Best chance at the Playoff
The team circling Dec. 6 on the calendar
There are two Big 12 teams at the forefront of the league’s College Football Playoff push: Baylor, which brings into 2015 the strongest team in program history, and TCU, with its enormous confidence on offense and the basic foundation of another elite defense. On paper, each is wholly deserving of being counted among the best teams in college football.
I can’t shake the suspicious feeling that Oklahoma is going to factor into the conversation. The Sooners are aided by a marquee non-conference matchup at Tennessee; while TCU takes on Minnesota — and Baylor again faces no non-conference foes of consequence — a win in Knoxville would boost Oklahoma’s national credibility heading into conference play.
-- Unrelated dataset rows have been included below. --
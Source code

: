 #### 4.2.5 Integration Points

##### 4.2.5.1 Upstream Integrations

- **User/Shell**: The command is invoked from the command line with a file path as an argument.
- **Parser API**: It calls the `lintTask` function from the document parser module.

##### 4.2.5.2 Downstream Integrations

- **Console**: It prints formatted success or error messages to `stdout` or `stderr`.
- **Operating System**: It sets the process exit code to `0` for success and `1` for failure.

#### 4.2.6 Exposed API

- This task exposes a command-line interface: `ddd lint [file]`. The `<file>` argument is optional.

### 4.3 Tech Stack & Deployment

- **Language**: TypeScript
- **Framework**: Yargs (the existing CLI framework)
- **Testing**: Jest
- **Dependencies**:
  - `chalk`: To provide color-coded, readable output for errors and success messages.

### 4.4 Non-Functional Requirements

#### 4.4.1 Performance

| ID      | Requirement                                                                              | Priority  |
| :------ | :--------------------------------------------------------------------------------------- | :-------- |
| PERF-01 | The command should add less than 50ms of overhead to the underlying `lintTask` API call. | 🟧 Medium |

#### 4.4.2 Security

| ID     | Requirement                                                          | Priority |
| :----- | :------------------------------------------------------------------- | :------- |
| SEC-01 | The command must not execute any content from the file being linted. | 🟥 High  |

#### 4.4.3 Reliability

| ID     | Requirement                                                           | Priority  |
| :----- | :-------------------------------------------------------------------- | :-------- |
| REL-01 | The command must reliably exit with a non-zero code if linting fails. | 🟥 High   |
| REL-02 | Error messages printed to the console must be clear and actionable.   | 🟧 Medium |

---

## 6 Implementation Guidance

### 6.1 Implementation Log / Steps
Nor can I ignore this: Oklahoma State gets all three of these teams in November — and at home, no less. While the Cowboys would need to piece together a strong start behind a younger cast, it’s easy to believe in a scenario where OSU will be playing its best football of the season during the year’s final month. If so, the Cowboys may either challenge for the Big 12 title or — and here’s where things get dicey — knock one or two teams out of the Playoff mix.
At the very least, the consensus is that the Big 12 has four viable contenders for the conference title; I even think Texas will be better than expected, giving the league five contenders, but most don’t agree with that assessment.
LaQuan McGowan (80) and Co. give Baylor one of the most talented rosters in FBS.
(Photo: Kevin Jairaj, USA TODAY Sports)
One team stands above the rest: Baylor. The Bears will land outstanding quarterback play from Seth Russell, who fits perfectly into a vertical passing game reliant upon big-play ability. The running game has averaged at least 200 yards per game in each of last four years; that shouldn’t change in 2015, not when the offensive line touts size, experience and a mean streak.
The defensive line is the strongest of Art Briles’ tenure with the program, and may very well be among the best in the entire country. Shawn Oakman is one of the nation’s premier talents. Andrew Billings is a block-occupying, pressure-causing havoc in the middle. The back seven is the team’s greatest concern, but Baylor coaches believe the secondary to be dramatically improved.
Perhaps the only sticking point is that road trip to TCU in November. Road games are an issue for the Bears; 11 of the program’s last 12 losses — dating to the start of the 2012 season — have come away from home, either in true road games or at a neutral site in postseason play.
The past is the past — and no program in the country knows this as well as Baylor. Perhaps winning a marquee road game in November is the next hurdle the Bears must overcome on the road to the national championship.